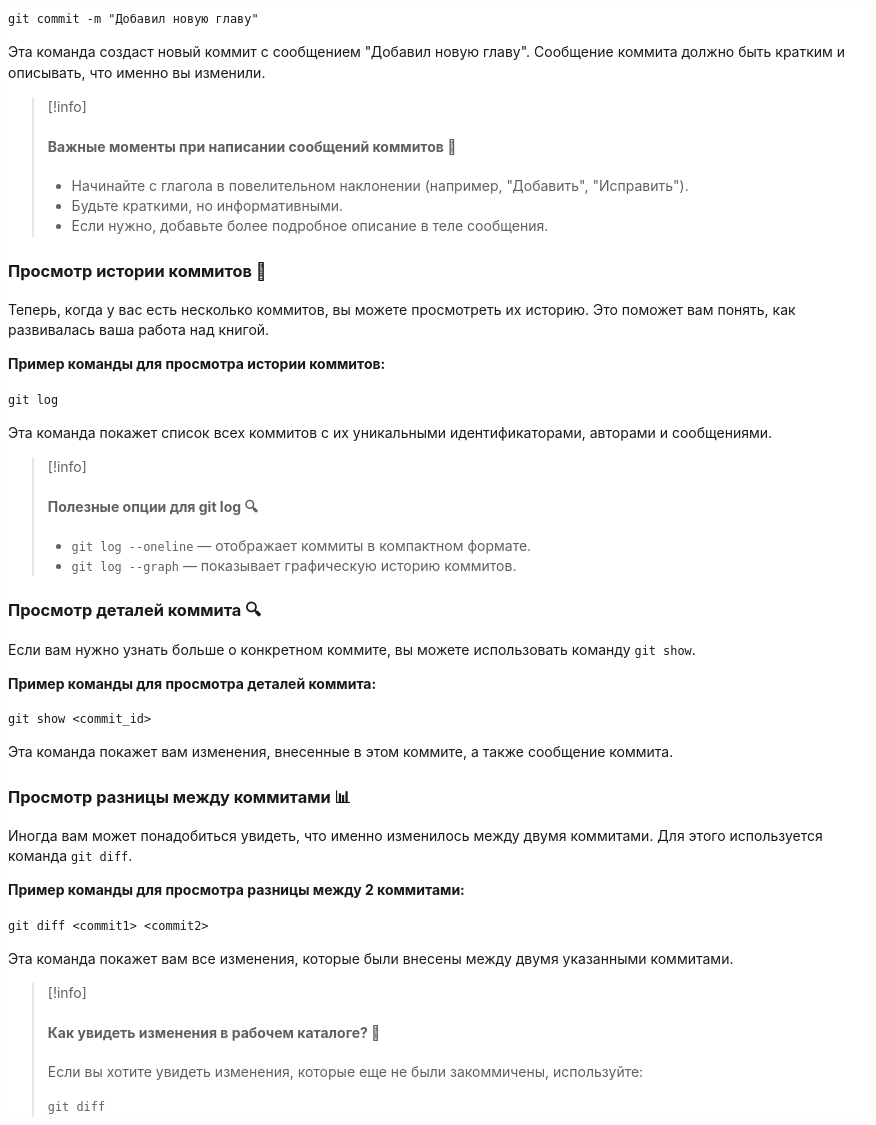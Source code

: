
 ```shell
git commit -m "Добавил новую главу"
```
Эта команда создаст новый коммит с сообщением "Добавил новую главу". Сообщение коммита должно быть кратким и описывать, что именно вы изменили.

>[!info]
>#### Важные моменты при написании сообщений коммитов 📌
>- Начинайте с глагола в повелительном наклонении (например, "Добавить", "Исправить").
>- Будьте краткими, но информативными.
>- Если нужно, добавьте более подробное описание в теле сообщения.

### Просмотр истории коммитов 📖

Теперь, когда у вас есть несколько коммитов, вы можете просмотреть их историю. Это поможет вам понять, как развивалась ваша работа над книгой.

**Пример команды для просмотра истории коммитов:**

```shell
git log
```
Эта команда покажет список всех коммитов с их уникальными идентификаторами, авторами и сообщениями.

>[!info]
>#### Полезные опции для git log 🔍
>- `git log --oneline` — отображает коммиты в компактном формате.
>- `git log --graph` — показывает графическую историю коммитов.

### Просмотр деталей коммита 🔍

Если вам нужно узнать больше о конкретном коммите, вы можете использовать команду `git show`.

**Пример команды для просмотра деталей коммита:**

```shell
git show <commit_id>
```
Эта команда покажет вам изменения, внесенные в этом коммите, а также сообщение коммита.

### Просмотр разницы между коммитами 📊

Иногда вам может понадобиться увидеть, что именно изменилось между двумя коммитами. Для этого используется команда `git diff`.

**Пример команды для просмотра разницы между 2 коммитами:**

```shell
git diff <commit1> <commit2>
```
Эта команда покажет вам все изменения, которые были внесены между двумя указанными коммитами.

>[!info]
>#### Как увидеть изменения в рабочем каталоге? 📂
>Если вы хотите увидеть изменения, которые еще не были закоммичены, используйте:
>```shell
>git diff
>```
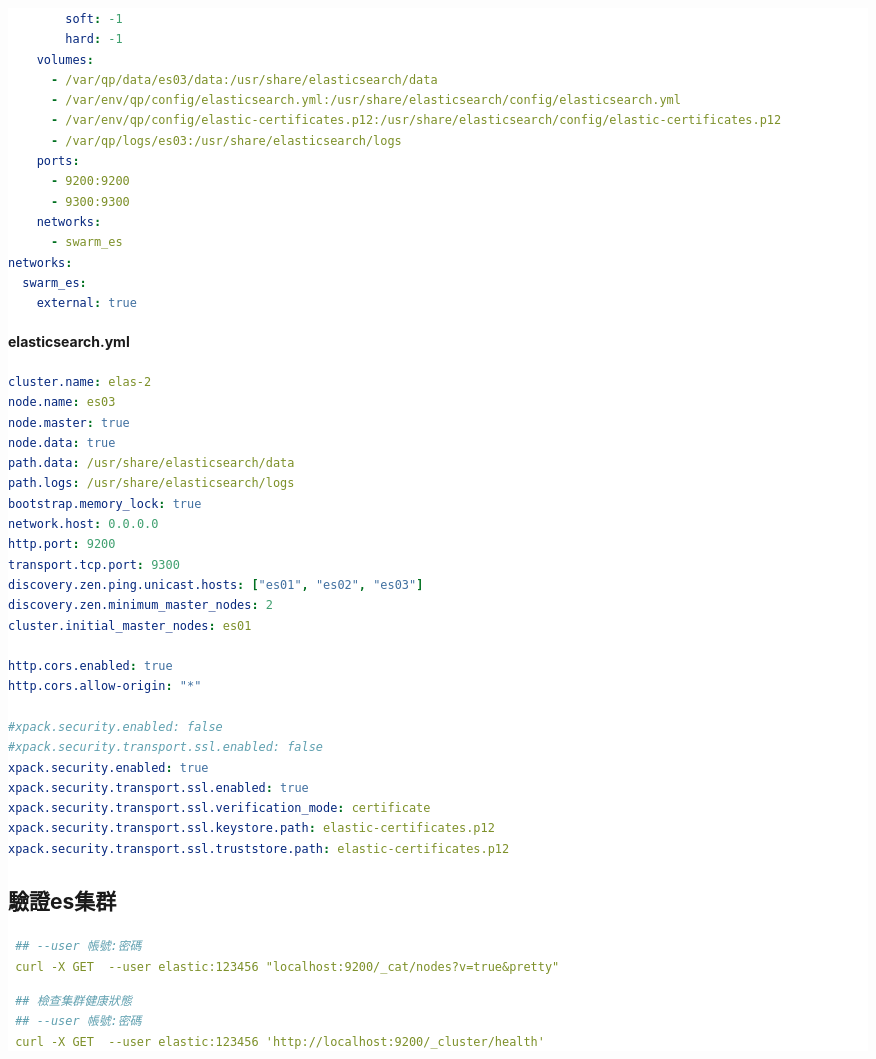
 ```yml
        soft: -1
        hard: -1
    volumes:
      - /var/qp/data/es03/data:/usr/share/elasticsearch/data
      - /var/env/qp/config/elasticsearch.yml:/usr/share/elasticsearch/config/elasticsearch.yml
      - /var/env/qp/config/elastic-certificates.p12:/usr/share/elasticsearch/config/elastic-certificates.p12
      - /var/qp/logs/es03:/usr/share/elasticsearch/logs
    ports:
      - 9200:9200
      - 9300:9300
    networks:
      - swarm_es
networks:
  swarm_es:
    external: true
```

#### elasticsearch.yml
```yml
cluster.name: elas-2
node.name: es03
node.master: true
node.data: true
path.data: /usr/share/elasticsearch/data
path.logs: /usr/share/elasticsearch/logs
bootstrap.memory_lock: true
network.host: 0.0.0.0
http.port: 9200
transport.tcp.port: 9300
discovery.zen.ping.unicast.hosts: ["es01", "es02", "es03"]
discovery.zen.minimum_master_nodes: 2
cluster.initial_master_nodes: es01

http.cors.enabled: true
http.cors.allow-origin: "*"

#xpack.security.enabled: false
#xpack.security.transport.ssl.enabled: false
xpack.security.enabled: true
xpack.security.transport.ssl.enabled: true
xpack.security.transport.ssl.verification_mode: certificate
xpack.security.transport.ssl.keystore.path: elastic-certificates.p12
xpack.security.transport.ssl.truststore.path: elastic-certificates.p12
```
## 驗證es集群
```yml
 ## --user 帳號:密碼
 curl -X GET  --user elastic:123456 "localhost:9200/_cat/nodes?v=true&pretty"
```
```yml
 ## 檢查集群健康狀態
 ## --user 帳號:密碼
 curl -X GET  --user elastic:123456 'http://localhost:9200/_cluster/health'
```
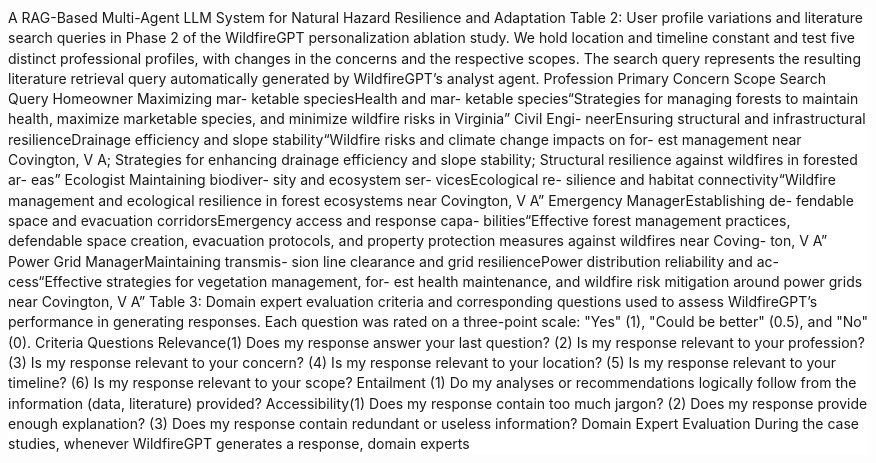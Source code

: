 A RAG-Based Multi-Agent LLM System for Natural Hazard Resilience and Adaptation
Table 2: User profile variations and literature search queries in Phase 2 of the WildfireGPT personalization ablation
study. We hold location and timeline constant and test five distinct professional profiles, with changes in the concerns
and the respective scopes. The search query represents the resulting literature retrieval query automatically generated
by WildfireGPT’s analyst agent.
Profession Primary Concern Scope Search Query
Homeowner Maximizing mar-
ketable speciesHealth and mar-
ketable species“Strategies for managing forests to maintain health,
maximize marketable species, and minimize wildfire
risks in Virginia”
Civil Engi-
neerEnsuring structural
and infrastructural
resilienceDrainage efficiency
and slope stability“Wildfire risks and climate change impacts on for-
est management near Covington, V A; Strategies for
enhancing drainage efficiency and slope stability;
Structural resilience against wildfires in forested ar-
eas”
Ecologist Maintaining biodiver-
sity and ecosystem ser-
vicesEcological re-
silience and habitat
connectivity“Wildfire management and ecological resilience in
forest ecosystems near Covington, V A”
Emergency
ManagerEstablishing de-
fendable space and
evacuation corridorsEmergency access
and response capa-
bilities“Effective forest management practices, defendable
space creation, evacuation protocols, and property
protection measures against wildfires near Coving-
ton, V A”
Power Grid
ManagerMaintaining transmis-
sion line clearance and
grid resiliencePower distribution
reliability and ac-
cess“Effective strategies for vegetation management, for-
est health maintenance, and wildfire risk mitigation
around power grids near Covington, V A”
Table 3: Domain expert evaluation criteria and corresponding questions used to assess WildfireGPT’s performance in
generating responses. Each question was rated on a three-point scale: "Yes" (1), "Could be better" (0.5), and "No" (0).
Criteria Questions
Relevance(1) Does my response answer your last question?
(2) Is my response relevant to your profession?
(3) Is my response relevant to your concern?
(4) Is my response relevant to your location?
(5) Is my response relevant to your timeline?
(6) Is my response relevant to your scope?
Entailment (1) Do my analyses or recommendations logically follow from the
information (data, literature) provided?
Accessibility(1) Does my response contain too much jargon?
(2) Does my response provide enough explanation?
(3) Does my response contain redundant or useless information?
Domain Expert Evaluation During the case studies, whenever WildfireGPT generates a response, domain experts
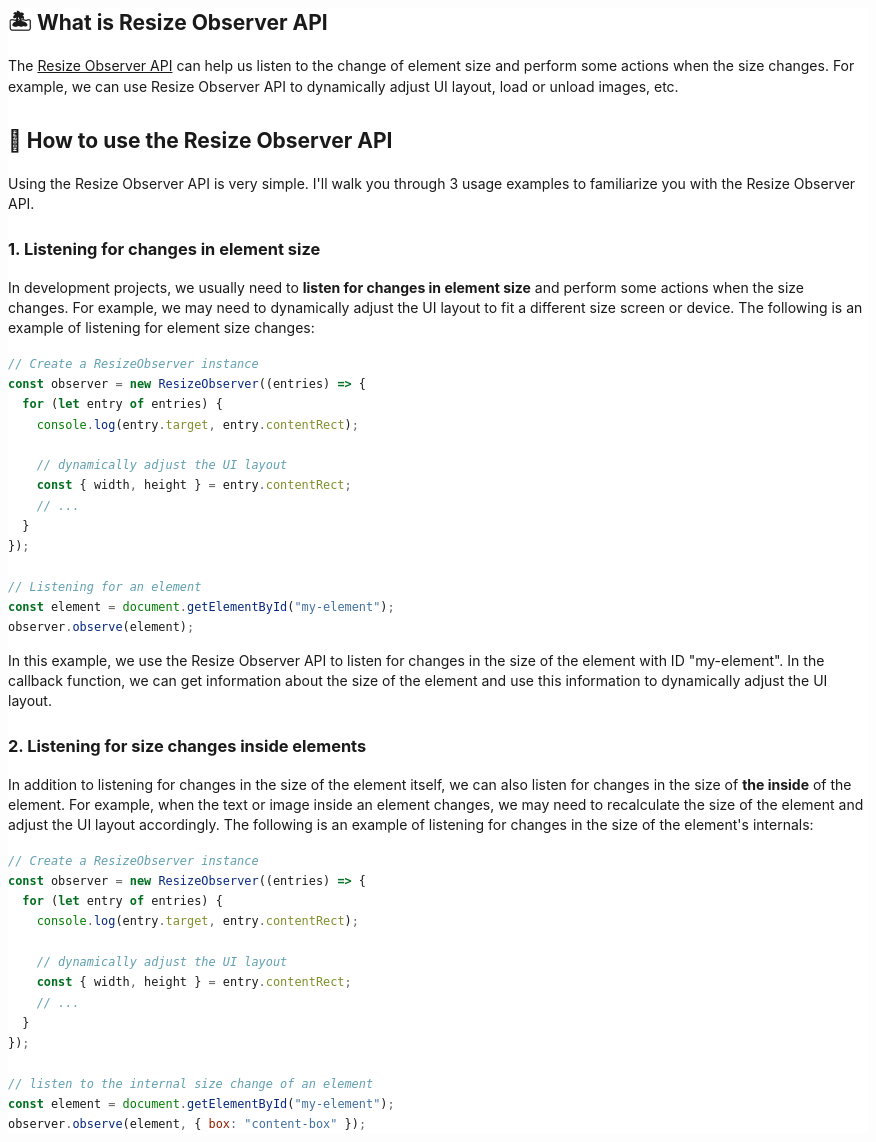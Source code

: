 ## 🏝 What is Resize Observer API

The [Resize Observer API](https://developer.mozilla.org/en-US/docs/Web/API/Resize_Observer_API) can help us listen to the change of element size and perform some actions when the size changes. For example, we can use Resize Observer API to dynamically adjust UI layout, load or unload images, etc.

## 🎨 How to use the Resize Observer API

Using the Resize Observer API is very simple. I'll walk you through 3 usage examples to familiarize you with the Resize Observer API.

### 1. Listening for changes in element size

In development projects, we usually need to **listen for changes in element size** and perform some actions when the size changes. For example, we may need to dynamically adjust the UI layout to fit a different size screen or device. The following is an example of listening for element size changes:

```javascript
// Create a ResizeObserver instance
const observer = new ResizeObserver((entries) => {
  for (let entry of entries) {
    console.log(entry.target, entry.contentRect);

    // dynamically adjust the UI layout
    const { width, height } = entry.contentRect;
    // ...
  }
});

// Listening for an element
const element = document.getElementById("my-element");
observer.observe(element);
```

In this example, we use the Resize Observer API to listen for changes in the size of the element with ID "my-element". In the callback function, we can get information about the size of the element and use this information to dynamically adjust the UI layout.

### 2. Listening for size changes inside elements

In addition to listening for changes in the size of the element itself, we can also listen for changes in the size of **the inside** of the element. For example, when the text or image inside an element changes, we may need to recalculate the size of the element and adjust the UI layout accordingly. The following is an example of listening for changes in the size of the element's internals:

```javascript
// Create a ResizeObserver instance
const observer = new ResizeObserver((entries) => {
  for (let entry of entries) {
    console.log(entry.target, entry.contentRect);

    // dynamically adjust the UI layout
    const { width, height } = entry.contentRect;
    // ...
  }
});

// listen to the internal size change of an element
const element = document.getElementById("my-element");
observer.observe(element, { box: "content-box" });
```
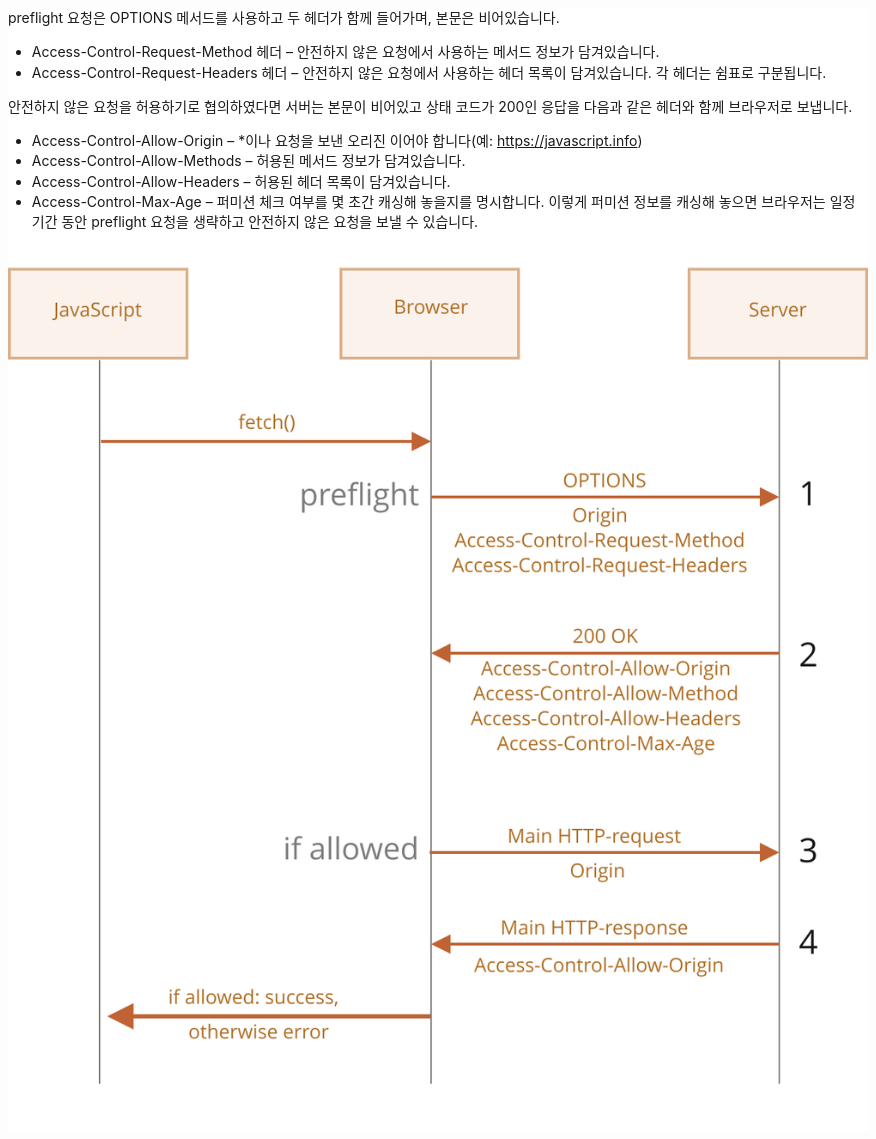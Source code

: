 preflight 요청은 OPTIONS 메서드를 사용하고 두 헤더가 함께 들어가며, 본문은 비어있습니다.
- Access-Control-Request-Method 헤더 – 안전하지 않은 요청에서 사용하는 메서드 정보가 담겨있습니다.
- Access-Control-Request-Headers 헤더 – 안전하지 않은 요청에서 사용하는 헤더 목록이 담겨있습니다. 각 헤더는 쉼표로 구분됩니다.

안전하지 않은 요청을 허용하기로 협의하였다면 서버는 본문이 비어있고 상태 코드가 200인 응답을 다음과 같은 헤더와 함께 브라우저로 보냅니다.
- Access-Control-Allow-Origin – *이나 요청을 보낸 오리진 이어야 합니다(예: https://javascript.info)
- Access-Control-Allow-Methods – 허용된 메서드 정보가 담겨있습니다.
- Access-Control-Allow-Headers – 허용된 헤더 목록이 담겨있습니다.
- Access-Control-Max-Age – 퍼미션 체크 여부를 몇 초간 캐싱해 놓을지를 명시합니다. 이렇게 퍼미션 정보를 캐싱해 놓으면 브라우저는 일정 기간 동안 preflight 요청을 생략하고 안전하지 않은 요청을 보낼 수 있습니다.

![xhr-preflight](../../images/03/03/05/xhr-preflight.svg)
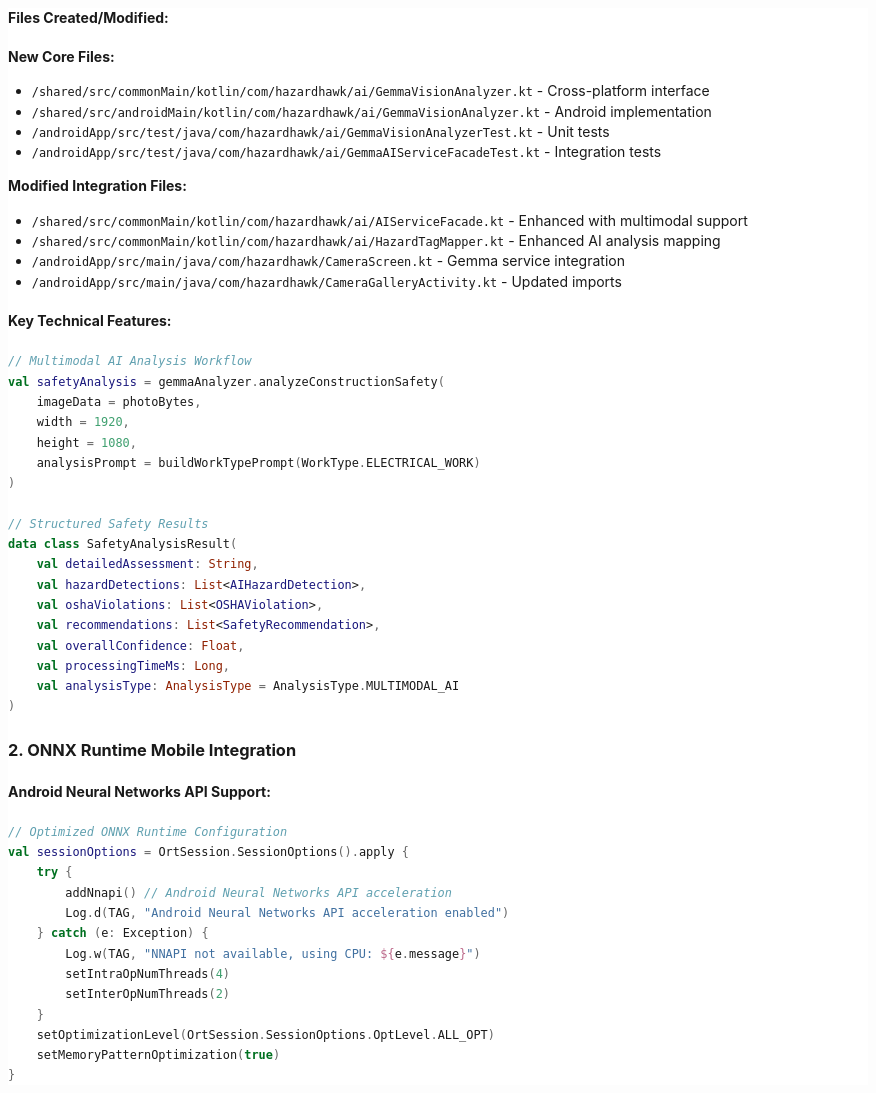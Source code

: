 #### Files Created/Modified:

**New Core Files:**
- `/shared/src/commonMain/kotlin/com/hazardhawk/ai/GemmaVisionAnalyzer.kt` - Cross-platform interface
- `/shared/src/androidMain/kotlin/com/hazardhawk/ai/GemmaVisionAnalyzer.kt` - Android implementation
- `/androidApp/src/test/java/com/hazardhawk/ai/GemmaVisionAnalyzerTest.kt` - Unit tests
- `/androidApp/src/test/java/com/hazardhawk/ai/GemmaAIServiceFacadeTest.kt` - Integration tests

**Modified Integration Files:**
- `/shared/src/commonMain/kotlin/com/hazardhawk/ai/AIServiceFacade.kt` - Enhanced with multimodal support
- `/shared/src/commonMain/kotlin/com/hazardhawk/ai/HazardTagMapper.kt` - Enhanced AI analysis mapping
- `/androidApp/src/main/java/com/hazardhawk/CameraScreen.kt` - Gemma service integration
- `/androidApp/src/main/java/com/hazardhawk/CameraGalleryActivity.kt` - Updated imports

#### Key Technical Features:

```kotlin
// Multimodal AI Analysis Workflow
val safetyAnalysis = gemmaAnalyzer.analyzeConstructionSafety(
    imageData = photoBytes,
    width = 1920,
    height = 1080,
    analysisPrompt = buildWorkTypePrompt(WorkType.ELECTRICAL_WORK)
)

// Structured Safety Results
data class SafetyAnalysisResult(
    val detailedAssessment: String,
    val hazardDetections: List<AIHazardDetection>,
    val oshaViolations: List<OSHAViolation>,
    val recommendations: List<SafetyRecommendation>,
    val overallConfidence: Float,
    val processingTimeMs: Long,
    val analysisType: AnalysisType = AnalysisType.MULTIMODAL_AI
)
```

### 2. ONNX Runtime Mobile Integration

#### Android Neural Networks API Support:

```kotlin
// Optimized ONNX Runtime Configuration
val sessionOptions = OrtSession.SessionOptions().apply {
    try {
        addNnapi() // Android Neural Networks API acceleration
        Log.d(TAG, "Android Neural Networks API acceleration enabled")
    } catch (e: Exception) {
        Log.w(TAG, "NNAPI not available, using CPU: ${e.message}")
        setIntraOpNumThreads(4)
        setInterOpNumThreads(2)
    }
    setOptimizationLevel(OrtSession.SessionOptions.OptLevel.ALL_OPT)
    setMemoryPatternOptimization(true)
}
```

§

### Task goal
Which lines in the data above hold the word "Request"? Return each of them.

### Exercise output
- Access-Control-Request-Method 헤더 – 안전하지 않은 요청에서 사용하는 메서드 정보가 담겨있습니다.
- Access-Control-Request-Headers 헤더 – 안전하지 않은 요청에서 사용하는 헤더 목록이 담겨있습니다. 각 헤더는 쉼표로 구분됩니다.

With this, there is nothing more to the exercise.